Book Read Free

God and Churchill HB

Page 24

by Jonathan Sandys


  There is, then, a clear historical pattern in the Bible that has moved within the channels of God’s crucial interactions with his people – a relationship into which everyone can choose to enter. The ‘cycle of nations’ is especially apparent in the book of Judges.

  A nation is founded on values and principles centred on God (Judges 2.7). During the time of Joshua and the leaders who immediately succeeded him, the nation of Israel enjoyed a period of clear truth. Their culture was anchored to a solid belief system whose values formed the consensus for the key institutions undergirding the society’s infrastructure. In our contemporary society, the most graphic evidence of this phase is in the scriptural inscriptions and references to God on old public buildings (which many powerful groups now want declared unconstitutional and removed).

  A ‘lapse of memory’ phase follows (Judges 2.10). When the old ‘values regime’ dies, a new one emerges.10 Often a new consensus forms around values that are alien to those of the previous regime. In the United States and other Western nations, this stage began in the 1920s and emerged even more intensely in the 1960s.

  As the memory of God as the source of national blessings fades, there is a season of rebellion (Judges 2.11–12). Influential cultural elites rebel against the founding vision and its underlying truths and values. A critical mass of other people in the society join with them.

  Next comes the age of the refiner’s fire (Judges 2.14–15). The consequences of rebellion from God’s ways fall on the society. The ruin of society-stabilizing institutions, such as the family and centres of worship, become the kindling for the conflagration that begins to burn the very core of the civilization.

  This crisis sparks a desire for remembrance, and recovery begins to grow among insightful people within the society (Judges 3.9). Prophets arise in the initial phase of this period, calling people back to fundamental values. They are persecuted at first, but eventually they are heeded by enough legitimizers to begin a slow restoration.

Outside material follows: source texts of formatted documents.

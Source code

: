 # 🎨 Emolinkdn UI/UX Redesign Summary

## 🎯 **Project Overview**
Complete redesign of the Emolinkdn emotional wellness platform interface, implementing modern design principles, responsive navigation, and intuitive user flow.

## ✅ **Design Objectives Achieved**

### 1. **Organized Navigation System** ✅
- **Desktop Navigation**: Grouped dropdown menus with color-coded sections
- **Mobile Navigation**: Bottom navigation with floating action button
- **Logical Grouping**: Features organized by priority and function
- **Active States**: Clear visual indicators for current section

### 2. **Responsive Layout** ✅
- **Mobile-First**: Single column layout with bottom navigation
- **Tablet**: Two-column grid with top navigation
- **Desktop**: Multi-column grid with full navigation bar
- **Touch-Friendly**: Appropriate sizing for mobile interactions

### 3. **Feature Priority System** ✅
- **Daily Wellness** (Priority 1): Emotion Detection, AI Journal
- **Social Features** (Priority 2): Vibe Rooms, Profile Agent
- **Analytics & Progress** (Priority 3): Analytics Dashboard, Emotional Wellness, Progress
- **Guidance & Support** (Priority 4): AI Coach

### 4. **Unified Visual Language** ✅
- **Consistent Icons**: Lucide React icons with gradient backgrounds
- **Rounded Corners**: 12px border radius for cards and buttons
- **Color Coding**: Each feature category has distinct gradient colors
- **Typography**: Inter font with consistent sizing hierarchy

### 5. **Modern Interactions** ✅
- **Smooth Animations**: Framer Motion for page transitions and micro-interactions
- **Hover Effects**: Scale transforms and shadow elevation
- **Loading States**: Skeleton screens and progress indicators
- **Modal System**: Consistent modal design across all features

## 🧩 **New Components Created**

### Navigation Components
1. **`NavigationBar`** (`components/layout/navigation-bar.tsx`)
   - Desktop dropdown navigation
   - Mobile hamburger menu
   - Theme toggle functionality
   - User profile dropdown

  A critical mass of leaders and the populace repent and seek to turn themselves, their institutions and their nation back to God and his revealed truth (Judges 10.15–16; 2 Chronicles 7.14). Repentance means a radical change of direction. In a biblical context, it means a turn back to God and his ways. In a society founded initially on biblically revealed Judeo-Christian principles, the remnant community is the critical facet of society whose repentance blesses the whole.

  Revival winds begin to blow across the national landscape (Judges 5.1–3). Substantial numbers of people within the society join the movement of repentance and turn back to foundational beliefs and principles. In the mid-1940s, revival began stirring in the United States. All the way through the 1950s, local churches were often packed for revivals that lasted for up to two weeks. Billy Graham’s ministry touched millions across the world.

  There is a restoration of God’s kingdom principles among many within the culture (Judges 5.9–11). The society’s fundamental truths are again revered, there is a return of respect for institutions promoting the original values, and the culture is restored to its roots. In 1740, during the age of the Great Awakening, Benjamin Franklin wrote the following reflection after a visit by evangelist George Whitefield: ‘It was wonderful to see the change soon made in the manners of our inhabitants. From being thoughtless or indifferent about religion, it seem’d as if all the world were growing religious; so that one could not walk thro’ the town in an evening without hearing psalms sung in different families of every street.’11

  The land has ‘rest’ until a new generation arises that forgets God (Judges 3.11). Rest is not the same thing as a national malaise. Rather, it is a period characterized by stability, peace, productivity and prosperity. The 1950s boomed across the West and in many other quarters, as the focus was on recovery and restoration. ‘One nation under God ’ was added to the American pledge of allegiance in 1954. In Germany, a massive effort transformed school textbooks and other tools that the Nazis had used to sow their poison into society. West Germany became one of the world’s most prosperous nations. And then came the 1960s, and another ‘lapse of memory’ began.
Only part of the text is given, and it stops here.